Seine neue fußballerische Heimat wird künftig das Volksparkstadion sein. Wie sich die HSV-Arena mit Fans anfühlt, erlebte er vor drei Jahren. Damals traf Glatzel beim 2:3 seines FC Heidenheim zum Endstand, nachdem Lasogga die FC-Führung als Joker innerhalb von neun Minuten mit einem Hattrick drehte. „Das war ein geiles Erlebnis. Die Begeisterung der Zuschauer hat uns überrumpelt. Es war Wahnsinn, die Wucht der Fans zu erleben“, erinnert er sich.

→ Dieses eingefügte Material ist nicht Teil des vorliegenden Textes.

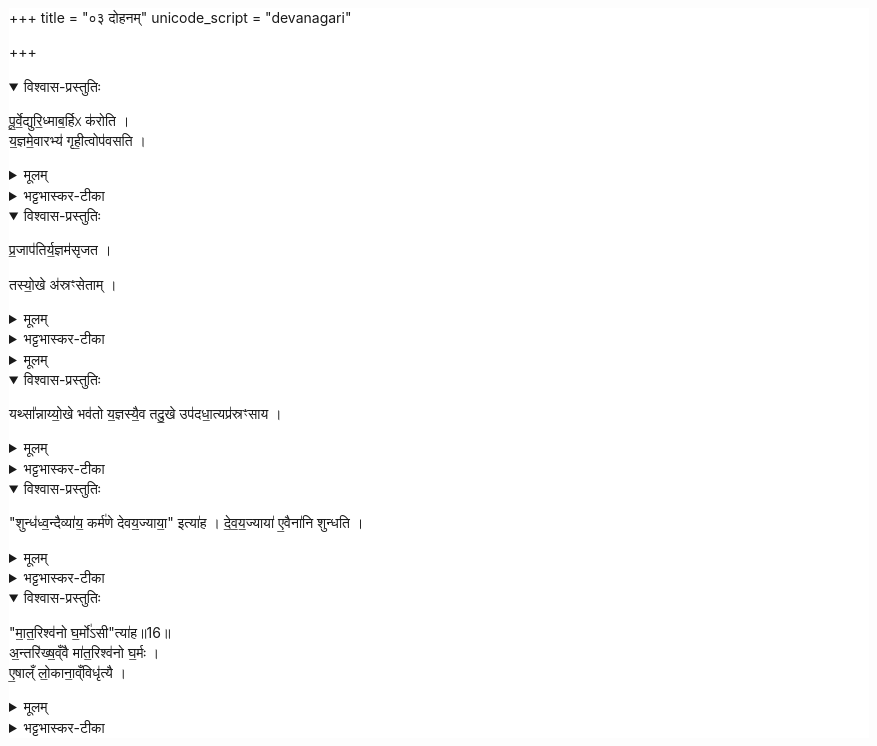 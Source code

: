 +++
title = "०३ दोहनम्"
unicode_script = "devanagari"

+++
<div class="js_include" url="/vedAH_yajuH/taittirIyam/sArasvata-vibhAgaH/brAhmaNam/sarva-prastutiH/3/2_darsha-pUrNa-mAsAdi/03_dohanam"  newLevelForH1="1" includeTitle="true">

<details open><summary>विश्वास-प्रस्तुतिः</summary>

पू॒र्वे॒द्युरि॒ध्माब॒र्हिᳵ क॑रोति ।   
य॒ज्ञमे॒वारभ्य॑ गृही॒त्वोप॑वसति ।
</details>

<details><summary>मूलम्</summary></details>

<details><summary>भट्टभास्कर-टीका</summary></details>

<details open><summary>विश्वास-प्रस्तुतिः</summary>

प्र॒जाप॑तिर्य॒ज्ञम॑सृजत ।  

तस्यो॒खे अ॑स्रꣳसेताम् ।
</details>

<details><summary>मूलम्</summary></details>

<details><summary>भट्टभास्कर-टीका</summary></details>


<details><summary>मूलम्</summary></details>

<details open><summary>विश्वास-प्रस्तुतिः</summary>

यथ्सा᳚न्नाय्यो॒खे भव॑तो य॒ज्ञस्यै॒व तदु॒खे उप॑दधा॒त्यप्र॑स्रꣳसाय ।
</details>

<details><summary>मूलम्</summary></details>

<details><summary>भट्टभास्कर-टीका</summary></details>

<details open><summary>विश्वास-प्रस्तुतिः</summary>

"शुन्ध॑ध्व॒न्दैव्या॑य॒ कर्म॑णे देवय॒ज्याया॒" इत्या॑ह ।
दे॒व॒य॒ज्याया॑ ए॒वैना॑नि शुन्धति ।
</details>

<details><summary>मूलम्</summary></details>

<details><summary>भट्टभास्कर-टीका</summary></details>

<details open><summary>विश्वास-प्रस्तुतिः</summary>

"मा॒त॒रिश्व॑नो घ॒र्मो॑ऽसी"त्या॑ह॥16॥  
अ॒न्तरि॑ख्ष॒व्ँवै मा॑त॒रिश्व॑नो घ॒र्मः ।  
ए॒षाल्ँ लो॒काना॒व्ँविधृ॑त्यै ।
</details>

<details><summary>मूलम्</summary></details>

<details><summary>भट्टभास्कर-टीका</summary></details>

HSV-Sturm um Glatzel soll nicht nur Tore schießen

Künftig soll Glatzel Wucht in den Sturm des HSV bringen. Zusammen mit den drei Jungstürmern Wintzheimer, Meißner und Kaufmann – und Jatta. Vom Dänen Kaufmann erhofft sich die sportliche Leitung zusätzliche Dynamik. „Mikkel ist ein physisch starker Mentalitätsspieler. Sein aggressives Anlaufverhalten wird uns auch im Spiel gegen den Ball bereichern“, sagte Sportdirektor Michael Mutzel und bestätigte damit, dass auch Kaufmann nicht allein an Toren gemessen wird.

In der vergangenen Saison war der HSV – auch dank Terodde – das torgefährlichste Team der Liga. Für den Aufstieg hat es trotzdem nicht gereicht. Niemand hätte im Volkspark etwas dagegen, wenn es diesmal andersherum läuft.